### WORK INSTRUCTIONS
An identical copy of all records below is to be written out.

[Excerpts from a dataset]

-- -- --

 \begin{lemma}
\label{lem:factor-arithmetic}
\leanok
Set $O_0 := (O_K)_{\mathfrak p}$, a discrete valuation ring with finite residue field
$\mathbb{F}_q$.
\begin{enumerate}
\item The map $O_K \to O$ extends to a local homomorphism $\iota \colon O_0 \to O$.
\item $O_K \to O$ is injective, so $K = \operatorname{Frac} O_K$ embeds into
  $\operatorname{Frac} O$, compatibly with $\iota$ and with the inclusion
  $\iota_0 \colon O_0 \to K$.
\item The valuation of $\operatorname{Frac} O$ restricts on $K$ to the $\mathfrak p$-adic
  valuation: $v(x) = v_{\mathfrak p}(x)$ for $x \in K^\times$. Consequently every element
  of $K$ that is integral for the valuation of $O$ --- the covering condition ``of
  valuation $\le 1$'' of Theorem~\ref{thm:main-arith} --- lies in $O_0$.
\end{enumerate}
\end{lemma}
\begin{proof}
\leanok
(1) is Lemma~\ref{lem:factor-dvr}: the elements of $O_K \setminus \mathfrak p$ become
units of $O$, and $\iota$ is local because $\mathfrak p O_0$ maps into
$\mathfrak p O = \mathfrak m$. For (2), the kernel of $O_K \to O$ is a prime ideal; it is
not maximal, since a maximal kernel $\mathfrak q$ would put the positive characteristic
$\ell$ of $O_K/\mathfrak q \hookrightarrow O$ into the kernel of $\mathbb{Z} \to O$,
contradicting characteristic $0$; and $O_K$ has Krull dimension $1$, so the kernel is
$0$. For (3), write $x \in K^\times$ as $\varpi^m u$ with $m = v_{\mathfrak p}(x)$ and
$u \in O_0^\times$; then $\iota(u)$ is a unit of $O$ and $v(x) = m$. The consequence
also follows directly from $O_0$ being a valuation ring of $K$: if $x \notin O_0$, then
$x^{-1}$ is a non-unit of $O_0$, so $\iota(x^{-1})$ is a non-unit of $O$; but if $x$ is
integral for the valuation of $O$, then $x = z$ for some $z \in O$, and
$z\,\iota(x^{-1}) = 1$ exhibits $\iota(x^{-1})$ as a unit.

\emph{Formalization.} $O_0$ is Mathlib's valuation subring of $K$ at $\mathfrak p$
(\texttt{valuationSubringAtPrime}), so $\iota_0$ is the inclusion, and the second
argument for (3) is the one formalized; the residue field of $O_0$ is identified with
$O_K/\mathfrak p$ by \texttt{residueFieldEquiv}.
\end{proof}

-- -- --

### EXERCISE ANSWER
 \begin{lemma}
\label{lem:factor-arithmetic}
\leanok
Set $O_0 := (O_K)_{\mathfrak p}$, a discrete valuation ring with finite residue field
$\mathbb{F}_q$.
\begin{enumerate}
\item The map $O_K \to O$ extends to a local homomorphism $\iota \colon O_0 \to O$.
\item $O_K \to O$ is injective, so $K = \operatorname{Frac} O_K$ embeds into
  $\operatorname{Frac} O$, compatibly with $\iota$ and with the inclusion
  $\iota_0 \colon O_0 \to K$.
\item The valuation of $\operatorname{Frac} O$ restricts on $K$ to the $\mathfrak p$-adic
  valuation: $v(x) = v_{\mathfrak p}(x)$ for $x \in K^\times$. Consequently every element
  of $K$ that is integral for the valuation of $O$ --- the covering condition ``of
  valuation $\le 1$'' of Theorem~\ref{thm:main-arith} --- lies in $O_0$.
\end{enumerate}
\end{lemma}
\begin{proof}
\leanok
(1) is Lemma~\ref{lem:factor-dvr}: the elements of $O_K \setminus \mathfrak p$ become
units of $O$, and $\iota$ is local because $\mathfrak p O_0$ maps into
$\mathfrak p O = \mathfrak m$. For (2), the kernel of $O_K \to O$ is a prime ideal; it is
not maximal, since a maximal kernel $\mathfrak q$ would put the positive characteristic
$\ell$ of $O_K/\mathfrak q \hookrightarrow O$ into the kernel of $\mathbb{Z} \to O$,
contradicting characteristic $0$; and $O_K$ has Krull dimension $1$, so the kernel is
$0$. For (3), write $x \in K^\times$ as $\varpi^m u$ with $m = v_{\mathfrak p}(x)$ and
$u \in O_0^\times$; then $\iota(u)$ is a unit of $O$ and $v(x) = m$. The consequence
also follows directly from $O_0$ being a valuation ring of $K$: if $x \notin O_0$, then
$x^{-1}$ is a non-unit of $O_0$, so $\iota(x^{-1})$ is a non-unit of $O$; but if $x$ is
integral for the valuation of $O$, then $x = z$ for some $z \in O$, and
$z\,\iota(x^{-1}) = 1$ exhibits $\iota(x^{-1})$ as a unit.

\emph{Formalization.} $O_0$ is Mathlib's valuation subring of $K$ at $\mathfrak p$
(\texttt{valuationSubringAtPrime}), so $\iota_0$ is the inclusion, and the second
argument for (3) is the one formalized; the residue field of $O_0$ is identified with
$O_K/\mathfrak p$ by \texttt{residueFieldEquiv}.
\end{proof}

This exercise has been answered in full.